Estrenada el jueves 9 en Chile, la película sigue en tiempo real la odisea de dos soldados británicos (George McKay y Dean-Charles Chapman) en el frente francés de la I Guerra Mundial, encargados con la misión de alcanzar a otro batallón inglés y advertirles de una trampa tendida por los alemanes que podría significar la eliminación completa de la unidad y la muerte de 1600 hombres, entre ellos, el hermano de uno de los soldados protagonistas. 

Cintas bélicas hay de sobra, pero la mayoría se centra en la II Guerra Mundial. Mendes por su lado opta por adentrarse en los horrores del conflicto bélico que le precedió; uno que ha ido quedando olvidado en el tiempo (con más de un Siglo de antigüedad, ya no queda nadie vivo para relatarlo), pero que se podría considerar fue incluso más brutal por la devastación de buena parte de Europa, y sus 100 millones de muertes por causas directa e indirectamente relacionadas al conflicto. 

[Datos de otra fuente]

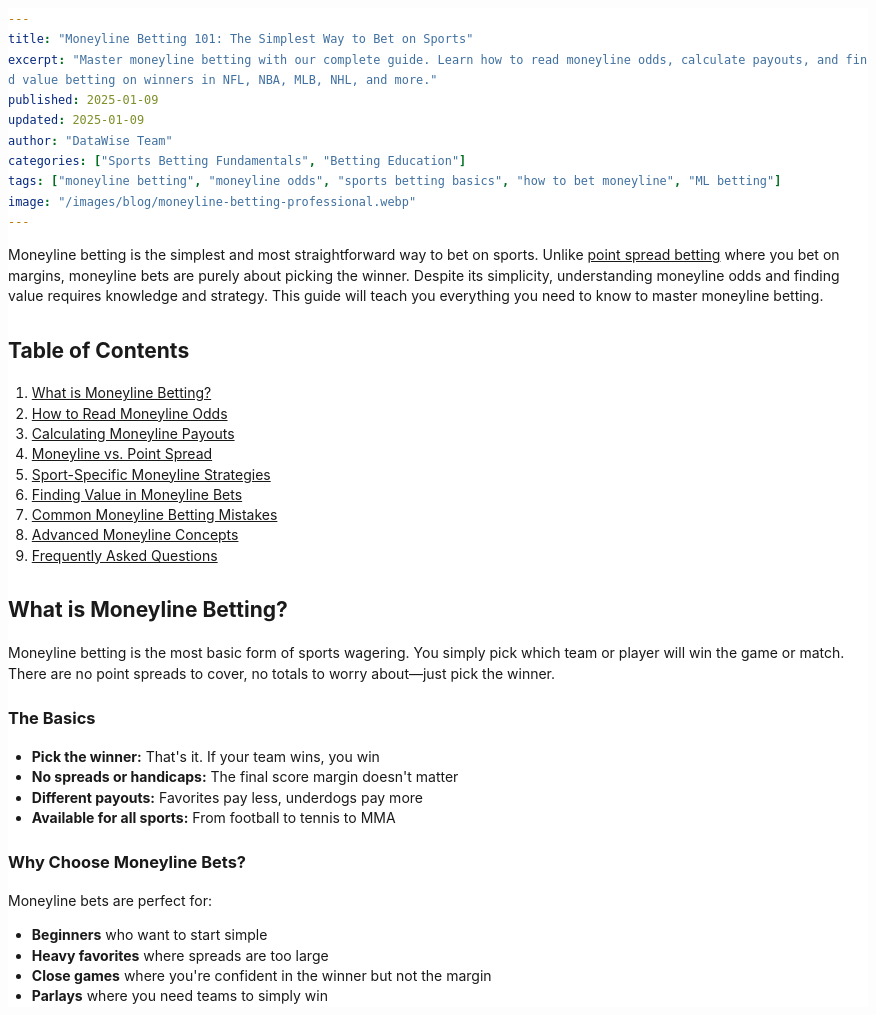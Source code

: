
 ```yaml
---
title: "Moneyline Betting 101: The Simplest Way to Bet on Sports"
excerpt: "Master moneyline betting with our complete guide. Learn how to read moneyline odds, calculate payouts, and find value betting on winners in NFL, NBA, MLB, NHL, and more."
published: 2025-01-09
updated: 2025-01-09
author: "DataWise Team"
categories: ["Sports Betting Fundamentals", "Betting Education"]
tags: ["moneyline betting", "moneyline odds", "sports betting basics", "how to bet moneyline", "ML betting"]
image: "/images/blog/moneyline-betting-professional.webp"
---
```


Moneyline betting is the simplest and most straightforward way to bet on sports. Unlike [point spread betting](/guides/what-is-a-point-spread) where you bet on margins, moneyline bets are purely about picking the winner. Despite its simplicity, understanding moneyline odds and finding value requires knowledge and strategy. This guide will teach you everything you need to know to master moneyline betting.

## Table of Contents

1. [What is Moneyline Betting?](#what-is-moneyline-betting)
2. [How to Read Moneyline Odds](#how-to-read-moneyline-odds)
3. [Calculating Moneyline Payouts](#calculating-moneyline-payouts)
4. [Moneyline vs. Point Spread](#moneyline-vs-point-spread)
5. [Sport-Specific Moneyline Strategies](#sport-specific-moneyline-strategies)
6. [Finding Value in Moneyline Bets](#finding-value-in-moneyline-bets)
7. [Common Moneyline Betting Mistakes](#common-moneyline-betting-mistakes)
8. [Advanced Moneyline Concepts](#advanced-moneyline-concepts)
9. [Frequently Asked Questions](#frequently-asked-questions)

## What is Moneyline Betting?

Moneyline betting is the most basic form of sports wagering. You simply pick which team or player will win the game or match. There are no point spreads to cover, no totals to worry about—just pick the winner.

### The Basics

- **Pick the winner:** That's it. If your team wins, you win
- **No spreads or handicaps:** The final score margin doesn't matter
- **Different payouts:** Favorites pay less, underdogs pay more
- **Available for all sports:** From football to tennis to MMA

### Why Choose Moneyline Bets?

Moneyline bets are perfect for:
- **Beginners** who want to start simple
- **Heavy favorites** where spreads are too large
- **Close games** where you're confident in the winner but not the margin
- **Parlays** where you need teams to simply win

A medida que avanzan los minutos y el recorrido de los protagonistas, el panorama es más desolador: Mendes y su director de fotografía, el legendario Roger Deakins, crean un entorno fantasmagórico y digno de pesadillas, donde el barro y los escombros son decorados por campos interminables de alambres de púas y los cuerpos putrefactos, que aparecen con tanta casualidad que ya son parte natural de la escenografía.

La película no reinventa la rueda ni establece temáticas nuevas (compañerismo, honor, terror y la futilidad de la guerra) a las incontables otras exponentes de su género. También, sobre todo durante su primera mitad, su ejercicio técnico del plano secuencia resulta más una distracción que un aporte narrativo, y la película, a pesar de que no aburre nunca, amenaza con transformarse en un mero ejercicio de vanidad de Mendes; un director demostrando lo que es capaz de lograr con la cámara, pero sin mucho corazón.

No hay que preocuparse, el corazón llega. Sobre todo a partir de un giro sorpresivo a partir de los 50 minutos, la trama encuentra su espíritu, e incluso su virtuosismo técnico se eleva a nuevos niveles, en especial en secuencias nocturnas donde Deakins da rienda suelta a su inigualable manejo de la luz y la penumbra. 

Pero el alma de la cinta está en sus actuaciones: McKay y su imberbe rostro (agudizando la sensación terrible de una guerra luchada por casi niños) mezcla emoción y resiliencia en su mirada permanentemente aterrada, navegando escenarios violentos sin querer ejercerla él mismo. Mientras, Benedict Cumberbatch y Richard Madden aparecen apenas segundos en pantalla, y aún así despachan en algunas líneas y muecas los momentos de díalogo más emotivos de la cinta. 

“1917” quizás no está para ser considerada la “Mejor Película” en las premiaciones, y represente a un Hollywood poco dispuesto a avanzar hacia direcciones más interesantes. Pero no por eso deja de ser una gran película y la prueba de que, mientras esté contado con este nivel de compromiso y pasión, la innovación es secundaria. Este espectáculo técnico tiene alma de sobra.